Transcribe the records in full, keeping every word exactly as given.

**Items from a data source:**

####################

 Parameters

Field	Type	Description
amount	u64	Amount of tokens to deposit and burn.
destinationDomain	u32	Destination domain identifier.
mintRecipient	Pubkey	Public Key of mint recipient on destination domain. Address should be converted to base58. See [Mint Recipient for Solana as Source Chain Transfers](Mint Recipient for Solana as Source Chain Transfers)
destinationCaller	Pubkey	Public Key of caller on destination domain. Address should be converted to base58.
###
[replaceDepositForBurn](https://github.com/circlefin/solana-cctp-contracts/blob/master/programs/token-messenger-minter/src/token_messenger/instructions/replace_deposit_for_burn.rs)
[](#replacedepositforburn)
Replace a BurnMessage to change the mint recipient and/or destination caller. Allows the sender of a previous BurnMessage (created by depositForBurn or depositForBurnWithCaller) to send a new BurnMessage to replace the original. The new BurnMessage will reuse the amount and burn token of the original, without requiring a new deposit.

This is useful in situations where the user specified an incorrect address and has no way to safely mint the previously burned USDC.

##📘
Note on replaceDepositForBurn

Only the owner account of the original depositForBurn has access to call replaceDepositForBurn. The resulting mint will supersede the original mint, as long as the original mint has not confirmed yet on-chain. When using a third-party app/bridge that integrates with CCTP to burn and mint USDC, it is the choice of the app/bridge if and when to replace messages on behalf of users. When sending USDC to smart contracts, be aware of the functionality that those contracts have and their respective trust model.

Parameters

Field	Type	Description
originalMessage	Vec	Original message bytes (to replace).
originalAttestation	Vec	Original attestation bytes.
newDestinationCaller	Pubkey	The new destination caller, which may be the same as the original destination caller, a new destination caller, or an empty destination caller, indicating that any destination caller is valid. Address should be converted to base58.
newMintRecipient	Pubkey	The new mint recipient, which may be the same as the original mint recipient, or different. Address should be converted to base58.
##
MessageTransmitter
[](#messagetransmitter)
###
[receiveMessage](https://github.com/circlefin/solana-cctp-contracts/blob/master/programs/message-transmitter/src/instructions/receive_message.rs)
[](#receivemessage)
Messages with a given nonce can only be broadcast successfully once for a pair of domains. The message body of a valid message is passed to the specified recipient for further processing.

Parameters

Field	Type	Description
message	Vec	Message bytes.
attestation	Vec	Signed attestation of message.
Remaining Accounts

####################

**SOLUTION:**
 Parameters

Field	Type	Description
amount	u64	Amount of tokens to deposit and burn.
destinationDomain	u32	Destination domain identifier.
mintRecipient	Pubkey	Public Key of mint recipient on destination domain. Address should be converted to base58. See [Mint Recipient for Solana as Source Chain Transfers](Mint Recipient for Solana as Source Chain Transfers)
destinationCaller	Pubkey	Public Key of caller on destination domain. Address should be converted to base58.
###
[replaceDepositForBurn](https://github.com/circlefin/solana-cctp-contracts/blob/master/programs/token-messenger-minter/src/token_messenger/instructions/replace_deposit_for_burn.rs)
[](#replacedepositforburn)
Replace a BurnMessage to change the mint recipient and/or destination caller. Allows the sender of a previous BurnMessage (created by depositForBurn or depositForBurnWithCaller) to send a new BurnMessage to replace the original. The new BurnMessage will reuse the amount and burn token of the original, without requiring a new deposit.

This is useful in situations where the user specified an incorrect address and has no way to safely mint the previously burned USDC.

##📘
Note on replaceDepositForBurn

Only the owner account of the original depositForBurn has access to call replaceDepositForBurn. The resulting mint will supersede the original mint, as long as the original mint has not confirmed yet on-chain. When using a third-party app/bridge that integrates with CCTP to burn and mint USDC, it is the choice of the app/bridge if and when to replace messages on behalf of users. When sending USDC to smart contracts, be aware of the functionality that those contracts have and their respective trust model.

Parameters

Field	Type	Description
originalMessage	Vec	Original message bytes (to replace).
originalAttestation	Vec	Original attestation bytes.
newDestinationCaller	Pubkey	The new destination caller, which may be the same as the original destination caller, a new destination caller, or an empty destination caller, indicating that any destination caller is valid. Address should be converted to base58.
newMintRecipient	Pubkey	The new mint recipient, which may be the same as the original mint recipient, or different. Address should be converted to base58.
##
MessageTransmitter
[](#messagetransmitter)
###
[receiveMessage](https://github.com/circlefin/solana-cctp-contracts/blob/master/programs/message-transmitter/src/instructions/receive_message.rs)
[](#receivemessage)
Messages with a given nonce can only be broadcast successfully once for a pair of domains. The message body of a valid message is passed to the specified recipient for further processing.

Parameters

Field	Type	Description
message	Vec	Message bytes.
attestation	Vec	Signed attestation of message.
Remaining Accounts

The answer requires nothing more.